■ WORKING DATA ■
####################

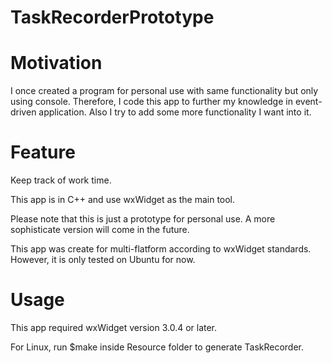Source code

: # TaskRecorderPrototype

# Motivation
I once created a program for personal use with same functionality but only using console. Therefore, I code this app to further my knowledge in event-driven application. Also I try to add some more functionality I want into it.


# Feature
Keep track of work time. 

This app is in C++ and use wxWidget as the main tool. 

Please note that this is just a prototype for personal use. A more sophisticate version will come in the future.

This app was create for multi-flatform according to wxWidget standards. However, it is only tested on Ubuntu for now.

# Usage
This app required wxWidget version 3.0.4 or later.

For Linux, run $make inside Resource folder to generate TaskRecorder.
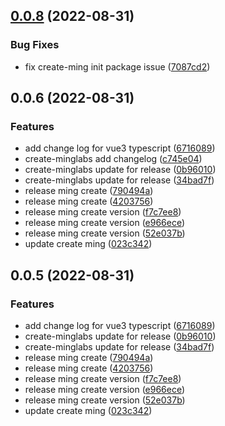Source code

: ## [0.0.8](https://github.com/zjhiphop/ming-cli/compare/create-minglabs@0.0.6...create-minglabs@0.0.8) (2022-08-31)


### Bug Fixes

* fix create-ming init package issue ([7087cd2](https://github.com/zjhiphop/ming-cli/commit/7087cd245a134aaf5f6dbe667fc5365f5115d0c9))



## 0.0.6 (2022-08-31)


### Features

* add change log for vue3 typescript ([6716089](https://github.com/zjhiphop/ming-cli/commit/671608953f4f0e18bf28be17d55ea5b2882f81aa))
* create-minglabs add changelog ([c745e04](https://github.com/zjhiphop/ming-cli/commit/c745e042cec59da4902e3fc259f752b9fece389a))
* create-minglabs update for release ([0b96010](https://github.com/zjhiphop/ming-cli/commit/0b96010b7f8614e9dc5dad9006b8f55b8e7082d1))
* create-minglabs update for release ([34bad7f](https://github.com/zjhiphop/ming-cli/commit/34bad7fdcbb6d4d86390596a6d7a76c5d5b33a89))
* release ming create ([790494a](https://github.com/zjhiphop/ming-cli/commit/790494a5a5457530e7f3b65f33e599a175484b22))
* release ming create ([4203756](https://github.com/zjhiphop/ming-cli/commit/420375679665b0bd787c25c2b9e5ac93cb11928c))
* release ming create version ([f7c7ee8](https://github.com/zjhiphop/ming-cli/commit/f7c7ee882f743040a798588ae5a8aa04032002a1))
* release ming create version ([e966ece](https://github.com/zjhiphop/ming-cli/commit/e966ece94494de114b28eb148e1c559d0a4881c6))
* release ming create version ([52e037b](https://github.com/zjhiphop/ming-cli/commit/52e037bd2a93afa1e77405770f37d6e029b6e5f9))
* update create ming ([023c342](https://github.com/zjhiphop/ming-cli/commit/023c342993c8b918216d838a81cd239464ee7afa))



## 0.0.5 (2022-08-31)


### Features

* add change log for vue3 typescript ([6716089](https://github.com/zjhiphop/ming-cli/commit/671608953f4f0e18bf28be17d55ea5b2882f81aa))
* create-minglabs update for release ([0b96010](https://github.com/zjhiphop/ming-cli/commit/0b96010b7f8614e9dc5dad9006b8f55b8e7082d1))
* create-minglabs update for release ([34bad7f](https://github.com/zjhiphop/ming-cli/commit/34bad7fdcbb6d4d86390596a6d7a76c5d5b33a89))
* release ming create ([790494a](https://github.com/zjhiphop/ming-cli/commit/790494a5a5457530e7f3b65f33e599a175484b22))
* release ming create ([4203756](https://github.com/zjhiphop/ming-cli/commit/420375679665b0bd787c25c2b9e5ac93cb11928c))
* release ming create version ([f7c7ee8](https://github.com/zjhiphop/ming-cli/commit/f7c7ee882f743040a798588ae5a8aa04032002a1))
* release ming create version ([e966ece](https://github.com/zjhiphop/ming-cli/commit/e966ece94494de114b28eb148e1c559d0a4881c6))
* release ming create version ([52e037b](https://github.com/zjhiphop/ming-cli/commit/52e037bd2a93afa1e77405770f37d6e029b6e5f9))
* update create ming ([023c342](https://github.com/zjhiphop/ming-cli/commit/023c342993c8b918216d838a81cd239464ee7afa))



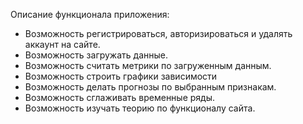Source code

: Описание функционала приложения:
- Возможность регистрироваться, авторизироваться и удалять аккаунт на сайте.
- Возможность загружать данные.
- Возможность считать метрики по загруженным данным.
- Возможность строить графики зависимости
- Возможность делать прогнозы по выбранным признакам.
- Возможность сглаживать временные ряды.
- Возможность изучать теорию по функционалу сайта.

####################

In copying the listing, reproduce each line exactly and omit the pictures.

Source code

: # TaskRecorderPrototype

# Motivation
I once created a program for personal use with same functionality but only using console. Therefore, I code this app to further my knowledge in event-driven application. Also I try to add some more functionality I want into it.


# Feature
Keep track of work time. 

This app is in C++ and use wxWidget as the main tool. 

Please note that this is just a prototype for personal use. A more sophisticate version will come in the future.

This app was create for multi-flatform according to wxWidget standards. However, it is only tested on Ubuntu for now.

# Usage
This app required wxWidget version 3.0.4 or later.

For Linux, run $make inside Resource folder to generate TaskRecorder.
Source code

: ## [0.0.8](https://github.com/zjhiphop/ming-cli/compare/create-minglabs@0.0.6...create-minglabs@0.0.8) (2022-08-31)


### Bug Fixes

* fix create-ming init package issue ([7087cd2](https://github.com/zjhiphop/ming-cli/commit/7087cd245a134aaf5f6dbe667fc5365f5115d0c9))



## 0.0.6 (2022-08-31)


### Features

* add change log for vue3 typescript ([6716089](https://github.com/zjhiphop/ming-cli/commit/671608953f4f0e18bf28be17d55ea5b2882f81aa))
* create-minglabs add changelog ([c745e04](https://github.com/zjhiphop/ming-cli/commit/c745e042cec59da4902e3fc259f752b9fece389a))
* create-minglabs update for release ([0b96010](https://github.com/zjhiphop/ming-cli/commit/0b96010b7f8614e9dc5dad9006b8f55b8e7082d1))
* create-minglabs update for release ([34bad7f](https://github.com/zjhiphop/ming-cli/commit/34bad7fdcbb6d4d86390596a6d7a76c5d5b33a89))
* release ming create ([790494a](https://github.com/zjhiphop/ming-cli/commit/790494a5a5457530e7f3b65f33e599a175484b22))
* release ming create ([4203756](https://github.com/zjhiphop/ming-cli/commit/420375679665b0bd787c25c2b9e5ac93cb11928c))
* release ming create version ([f7c7ee8](https://github.com/zjhiphop/ming-cli/commit/f7c7ee882f743040a798588ae5a8aa04032002a1))
* release ming create version ([e966ece](https://github.com/zjhiphop/ming-cli/commit/e966ece94494de114b28eb148e1c559d0a4881c6))
* release ming create version ([52e037b](https://github.com/zjhiphop/ming-cli/commit/52e037bd2a93afa1e77405770f37d6e029b6e5f9))
* update create ming ([023c342](https://github.com/zjhiphop/ming-cli/commit/023c342993c8b918216d838a81cd239464ee7afa))



## 0.0.5 (2022-08-31)


### Features

* add change log for vue3 typescript ([6716089](https://github.com/zjhiphop/ming-cli/commit/671608953f4f0e18bf28be17d55ea5b2882f81aa))
* create-minglabs update for release ([0b96010](https://github.com/zjhiphop/ming-cli/commit/0b96010b7f8614e9dc5dad9006b8f55b8e7082d1))
* create-minglabs update for release ([34bad7f](https://github.com/zjhiphop/ming-cli/commit/34bad7fdcbb6d4d86390596a6d7a76c5d5b33a89))
* release ming create ([790494a](https://github.com/zjhiphop/ming-cli/commit/790494a5a5457530e7f3b65f33e599a175484b22))
* release ming create ([4203756](https://github.com/zjhiphop/ming-cli/commit/420375679665b0bd787c25c2b9e5ac93cb11928c))
* release ming create version ([f7c7ee8](https://github.com/zjhiphop/ming-cli/commit/f7c7ee882f743040a798588ae5a8aa04032002a1))
* release ming create version ([e966ece](https://github.com/zjhiphop/ming-cli/commit/e966ece94494de114b28eb148e1c559d0a4881c6))
* release ming create version ([52e037b](https://github.com/zjhiphop/ming-cli/commit/52e037bd2a93afa1e77405770f37d6e029b6e5f9))
* update create ming ([023c342](https://github.com/zjhiphop/ming-cli/commit/023c342993c8b918216d838a81cd239464ee7afa))



Source code

: Описание функционала приложения:
- Возможность регистрироваться, авторизироваться и удалять аккаунт на сайте.
- Возможность загружать данные.
- Возможность считать метрики по загруженным данным.
- Возможность строить графики зависимости
- Возможность делать прогнозы по выбранным признакам.
- Возможность сглаживать временные ряды.
- Возможность изучать теорию по функционалу сайта.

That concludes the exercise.